##### GIVEN DATA #####
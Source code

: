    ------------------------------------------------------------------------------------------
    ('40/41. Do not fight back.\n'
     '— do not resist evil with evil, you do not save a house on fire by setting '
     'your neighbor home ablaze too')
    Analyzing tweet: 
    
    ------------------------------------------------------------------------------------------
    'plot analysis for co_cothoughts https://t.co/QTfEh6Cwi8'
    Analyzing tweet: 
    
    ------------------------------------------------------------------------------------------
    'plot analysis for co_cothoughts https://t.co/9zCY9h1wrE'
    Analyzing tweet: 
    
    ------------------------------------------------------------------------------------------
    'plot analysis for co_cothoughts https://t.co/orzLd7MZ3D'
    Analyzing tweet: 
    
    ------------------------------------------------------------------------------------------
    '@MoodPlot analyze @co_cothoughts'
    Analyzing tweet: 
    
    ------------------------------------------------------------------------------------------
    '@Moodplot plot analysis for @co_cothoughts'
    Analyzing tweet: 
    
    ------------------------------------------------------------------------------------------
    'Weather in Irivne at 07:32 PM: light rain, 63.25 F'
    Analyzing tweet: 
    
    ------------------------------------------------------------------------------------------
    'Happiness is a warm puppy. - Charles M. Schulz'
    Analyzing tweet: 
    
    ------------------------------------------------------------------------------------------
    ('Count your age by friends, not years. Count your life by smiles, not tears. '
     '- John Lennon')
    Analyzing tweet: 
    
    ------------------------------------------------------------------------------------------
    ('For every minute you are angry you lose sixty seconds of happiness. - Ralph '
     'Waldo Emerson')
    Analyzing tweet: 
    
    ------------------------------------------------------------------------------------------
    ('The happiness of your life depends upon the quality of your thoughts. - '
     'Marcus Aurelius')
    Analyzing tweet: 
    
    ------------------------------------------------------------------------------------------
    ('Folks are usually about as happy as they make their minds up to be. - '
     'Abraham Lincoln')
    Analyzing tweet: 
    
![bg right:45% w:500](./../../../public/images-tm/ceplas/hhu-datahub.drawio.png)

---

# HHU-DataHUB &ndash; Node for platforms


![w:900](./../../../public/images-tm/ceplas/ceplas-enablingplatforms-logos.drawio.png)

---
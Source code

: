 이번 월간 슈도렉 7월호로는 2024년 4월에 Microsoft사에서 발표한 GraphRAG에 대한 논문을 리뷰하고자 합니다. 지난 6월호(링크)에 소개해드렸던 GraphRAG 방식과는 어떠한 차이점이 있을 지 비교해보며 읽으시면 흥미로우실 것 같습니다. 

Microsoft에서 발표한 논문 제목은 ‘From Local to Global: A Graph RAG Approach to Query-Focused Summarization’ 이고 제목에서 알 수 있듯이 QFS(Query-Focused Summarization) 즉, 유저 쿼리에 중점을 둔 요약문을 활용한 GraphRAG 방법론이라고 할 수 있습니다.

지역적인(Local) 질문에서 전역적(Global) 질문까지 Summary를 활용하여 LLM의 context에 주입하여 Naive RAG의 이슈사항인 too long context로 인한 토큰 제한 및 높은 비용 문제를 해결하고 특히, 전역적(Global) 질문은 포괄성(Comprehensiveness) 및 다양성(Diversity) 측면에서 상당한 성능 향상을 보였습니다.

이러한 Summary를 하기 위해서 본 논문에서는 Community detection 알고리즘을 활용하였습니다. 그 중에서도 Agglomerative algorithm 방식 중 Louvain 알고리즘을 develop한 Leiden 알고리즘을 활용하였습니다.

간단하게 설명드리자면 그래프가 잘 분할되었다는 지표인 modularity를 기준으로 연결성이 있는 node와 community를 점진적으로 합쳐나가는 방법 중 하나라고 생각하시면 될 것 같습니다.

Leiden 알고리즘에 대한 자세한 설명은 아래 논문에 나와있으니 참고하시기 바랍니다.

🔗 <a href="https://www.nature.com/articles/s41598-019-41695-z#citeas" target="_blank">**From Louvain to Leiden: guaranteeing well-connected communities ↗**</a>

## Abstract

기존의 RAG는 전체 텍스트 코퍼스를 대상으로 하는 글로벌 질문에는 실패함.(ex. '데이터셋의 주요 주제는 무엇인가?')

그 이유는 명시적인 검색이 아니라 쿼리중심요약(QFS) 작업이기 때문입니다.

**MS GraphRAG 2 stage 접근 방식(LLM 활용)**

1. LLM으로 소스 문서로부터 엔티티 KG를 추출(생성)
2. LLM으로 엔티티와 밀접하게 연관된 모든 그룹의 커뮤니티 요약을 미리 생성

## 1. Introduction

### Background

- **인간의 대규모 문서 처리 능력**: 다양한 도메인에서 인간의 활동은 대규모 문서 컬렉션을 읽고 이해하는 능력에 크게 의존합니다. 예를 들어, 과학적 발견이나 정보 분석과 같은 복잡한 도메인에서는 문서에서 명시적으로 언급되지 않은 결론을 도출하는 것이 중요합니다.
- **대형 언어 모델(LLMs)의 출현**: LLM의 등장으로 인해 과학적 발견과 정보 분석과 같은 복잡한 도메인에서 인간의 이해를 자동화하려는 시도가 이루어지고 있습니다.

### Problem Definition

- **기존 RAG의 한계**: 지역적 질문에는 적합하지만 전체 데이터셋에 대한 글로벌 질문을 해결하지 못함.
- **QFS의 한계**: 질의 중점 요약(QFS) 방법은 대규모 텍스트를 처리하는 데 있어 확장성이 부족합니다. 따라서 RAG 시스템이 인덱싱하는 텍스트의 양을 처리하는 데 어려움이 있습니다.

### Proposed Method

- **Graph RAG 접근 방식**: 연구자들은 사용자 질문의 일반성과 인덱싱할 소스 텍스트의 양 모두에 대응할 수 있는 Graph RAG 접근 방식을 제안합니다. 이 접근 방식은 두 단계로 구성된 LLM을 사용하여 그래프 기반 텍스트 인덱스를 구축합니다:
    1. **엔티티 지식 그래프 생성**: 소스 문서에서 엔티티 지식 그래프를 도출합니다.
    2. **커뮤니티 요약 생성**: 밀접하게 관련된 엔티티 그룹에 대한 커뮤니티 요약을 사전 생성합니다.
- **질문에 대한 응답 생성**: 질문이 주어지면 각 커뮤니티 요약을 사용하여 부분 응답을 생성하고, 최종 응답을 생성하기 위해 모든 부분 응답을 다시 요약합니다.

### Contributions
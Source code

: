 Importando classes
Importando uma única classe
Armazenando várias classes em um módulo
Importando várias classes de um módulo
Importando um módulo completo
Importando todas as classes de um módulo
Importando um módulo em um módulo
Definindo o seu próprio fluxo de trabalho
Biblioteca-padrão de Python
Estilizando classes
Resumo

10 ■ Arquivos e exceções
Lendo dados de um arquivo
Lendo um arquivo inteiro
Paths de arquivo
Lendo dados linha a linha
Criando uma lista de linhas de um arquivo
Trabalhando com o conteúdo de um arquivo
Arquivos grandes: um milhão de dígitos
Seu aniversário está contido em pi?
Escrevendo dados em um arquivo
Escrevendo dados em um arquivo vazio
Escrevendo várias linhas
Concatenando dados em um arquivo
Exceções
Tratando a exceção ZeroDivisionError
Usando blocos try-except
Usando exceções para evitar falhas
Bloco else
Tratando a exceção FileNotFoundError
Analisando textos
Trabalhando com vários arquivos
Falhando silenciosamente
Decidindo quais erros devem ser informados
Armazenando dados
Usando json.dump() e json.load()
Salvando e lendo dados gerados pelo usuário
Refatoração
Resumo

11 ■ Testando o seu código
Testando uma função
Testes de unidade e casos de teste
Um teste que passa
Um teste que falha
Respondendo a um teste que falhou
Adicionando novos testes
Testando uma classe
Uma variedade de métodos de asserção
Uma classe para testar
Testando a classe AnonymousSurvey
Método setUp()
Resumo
#####
▶ [ASSIGNED TASK]: Considering only the material above, set down every line from the one with "Arquivos grandes: um milhão de dígitos" to the one with "Usando exceções para evitar falhas", inclusive, exactly as written.

▶ [THE ANSWER]:
Arquivos grandes: um milhão de dígitos
Seu aniversário está contido em pi?
Escrevendo dados em um arquivo
Escrevendo dados em um arquivo vazio
Escrevendo várias linhas
Concatenando dados em um arquivo
Exceções
Tratando a exceção ZeroDivisionError
Usando blocos try-except
Usando exceções para evitar falhas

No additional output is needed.